(Collected data)

*** Begin section ***

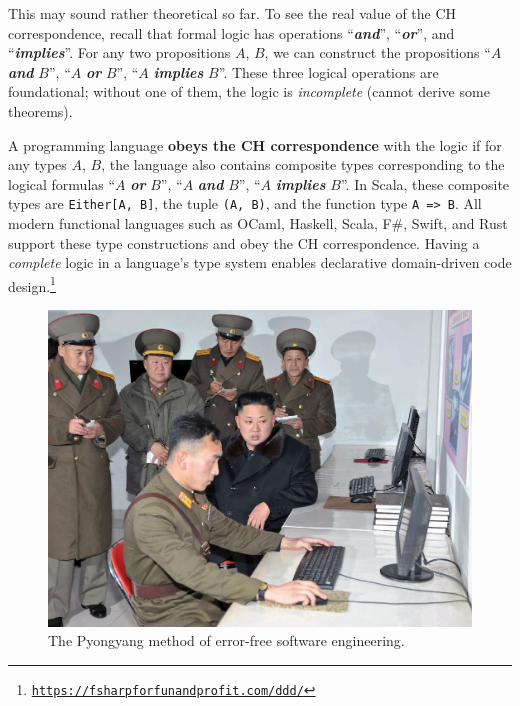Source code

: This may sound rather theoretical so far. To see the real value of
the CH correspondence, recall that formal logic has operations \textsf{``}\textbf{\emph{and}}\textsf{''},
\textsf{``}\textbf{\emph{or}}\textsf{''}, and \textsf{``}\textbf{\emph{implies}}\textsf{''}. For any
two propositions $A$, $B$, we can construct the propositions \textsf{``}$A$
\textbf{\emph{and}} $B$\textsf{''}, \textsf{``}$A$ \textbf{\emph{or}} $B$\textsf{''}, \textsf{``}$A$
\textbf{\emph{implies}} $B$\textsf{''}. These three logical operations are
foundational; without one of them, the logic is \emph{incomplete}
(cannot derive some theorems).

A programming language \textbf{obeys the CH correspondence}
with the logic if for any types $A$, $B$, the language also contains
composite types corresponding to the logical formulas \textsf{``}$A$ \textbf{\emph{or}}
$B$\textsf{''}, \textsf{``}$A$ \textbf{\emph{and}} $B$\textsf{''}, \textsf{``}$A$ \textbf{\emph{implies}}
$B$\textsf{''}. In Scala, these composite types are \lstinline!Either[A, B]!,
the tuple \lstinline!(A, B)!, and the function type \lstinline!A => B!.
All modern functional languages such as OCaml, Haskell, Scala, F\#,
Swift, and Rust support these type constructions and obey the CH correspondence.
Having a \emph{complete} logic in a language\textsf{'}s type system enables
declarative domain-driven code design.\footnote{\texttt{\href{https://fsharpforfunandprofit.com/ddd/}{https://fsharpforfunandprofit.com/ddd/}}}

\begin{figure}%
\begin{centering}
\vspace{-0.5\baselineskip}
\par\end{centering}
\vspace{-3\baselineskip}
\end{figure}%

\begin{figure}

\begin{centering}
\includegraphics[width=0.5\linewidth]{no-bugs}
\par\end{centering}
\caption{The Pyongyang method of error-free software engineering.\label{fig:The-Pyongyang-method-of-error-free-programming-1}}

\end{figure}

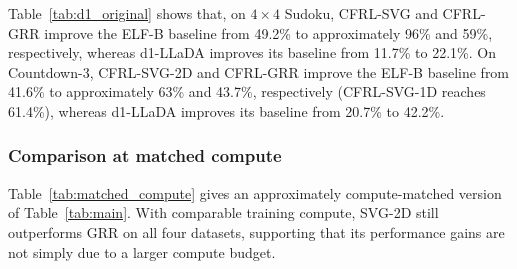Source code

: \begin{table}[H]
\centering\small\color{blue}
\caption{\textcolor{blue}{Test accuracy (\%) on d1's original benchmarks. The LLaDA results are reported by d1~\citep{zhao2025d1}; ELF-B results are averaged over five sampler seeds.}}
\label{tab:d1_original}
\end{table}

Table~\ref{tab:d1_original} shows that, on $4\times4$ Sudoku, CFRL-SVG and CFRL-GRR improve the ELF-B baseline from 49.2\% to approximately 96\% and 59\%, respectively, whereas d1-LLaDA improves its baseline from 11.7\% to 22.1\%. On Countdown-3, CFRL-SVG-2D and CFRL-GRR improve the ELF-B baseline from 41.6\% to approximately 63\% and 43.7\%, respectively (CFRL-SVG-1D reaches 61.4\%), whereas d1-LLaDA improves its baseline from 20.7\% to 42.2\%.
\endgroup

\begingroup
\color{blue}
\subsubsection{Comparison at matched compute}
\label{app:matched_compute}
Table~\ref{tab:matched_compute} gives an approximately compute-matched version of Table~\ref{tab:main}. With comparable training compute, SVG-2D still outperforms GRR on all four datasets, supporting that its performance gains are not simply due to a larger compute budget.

*** End section ***
*** Begin section ***

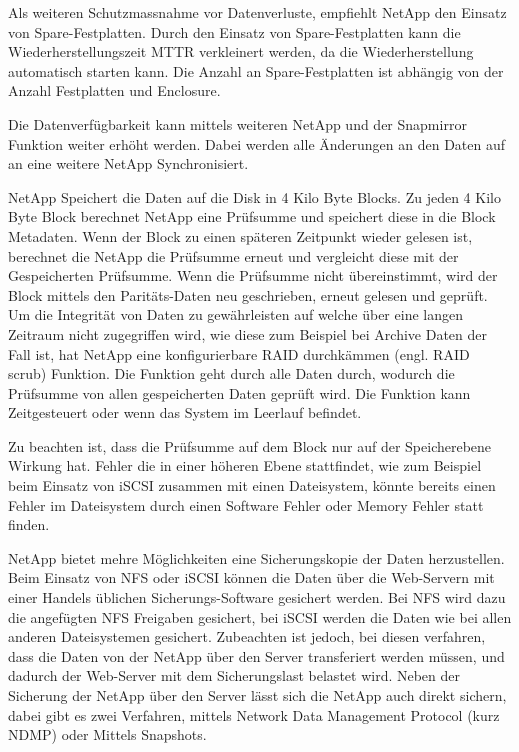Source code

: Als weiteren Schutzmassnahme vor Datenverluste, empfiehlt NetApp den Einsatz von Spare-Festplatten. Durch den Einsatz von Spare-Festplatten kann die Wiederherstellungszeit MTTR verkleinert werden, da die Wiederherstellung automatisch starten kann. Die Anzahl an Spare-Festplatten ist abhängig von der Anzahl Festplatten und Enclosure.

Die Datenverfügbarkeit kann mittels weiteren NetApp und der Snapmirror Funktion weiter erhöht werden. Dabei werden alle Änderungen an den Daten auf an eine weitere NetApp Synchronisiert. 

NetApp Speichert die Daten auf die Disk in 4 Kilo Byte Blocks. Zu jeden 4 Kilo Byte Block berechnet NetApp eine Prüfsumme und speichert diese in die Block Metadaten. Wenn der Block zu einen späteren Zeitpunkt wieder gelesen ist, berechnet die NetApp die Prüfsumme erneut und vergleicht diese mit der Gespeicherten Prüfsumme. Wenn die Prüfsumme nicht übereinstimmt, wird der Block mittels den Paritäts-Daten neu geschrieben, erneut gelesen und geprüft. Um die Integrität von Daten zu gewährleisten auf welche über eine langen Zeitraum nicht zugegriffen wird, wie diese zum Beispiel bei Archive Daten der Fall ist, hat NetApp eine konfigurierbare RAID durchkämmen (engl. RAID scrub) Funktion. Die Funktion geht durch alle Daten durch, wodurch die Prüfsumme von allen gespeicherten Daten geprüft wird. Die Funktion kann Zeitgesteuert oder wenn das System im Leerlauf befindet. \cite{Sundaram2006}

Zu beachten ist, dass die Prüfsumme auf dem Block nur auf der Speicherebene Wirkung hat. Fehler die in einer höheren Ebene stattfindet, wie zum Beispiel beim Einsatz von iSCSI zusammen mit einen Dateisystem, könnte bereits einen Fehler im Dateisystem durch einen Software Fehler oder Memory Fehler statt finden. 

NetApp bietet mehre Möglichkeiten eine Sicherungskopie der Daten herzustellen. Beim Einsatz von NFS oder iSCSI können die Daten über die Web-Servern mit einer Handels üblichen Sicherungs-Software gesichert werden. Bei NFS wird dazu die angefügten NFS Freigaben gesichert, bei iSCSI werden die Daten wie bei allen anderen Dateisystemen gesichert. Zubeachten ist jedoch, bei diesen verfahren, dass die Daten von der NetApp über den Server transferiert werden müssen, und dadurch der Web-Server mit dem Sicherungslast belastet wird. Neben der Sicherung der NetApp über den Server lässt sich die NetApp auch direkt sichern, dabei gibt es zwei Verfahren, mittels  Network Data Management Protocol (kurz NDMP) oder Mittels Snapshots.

*** End section ***

- _About this task_: A bare number is the whole answer: how many lines in the entries contain "blue"?

- _Problem solution_: 3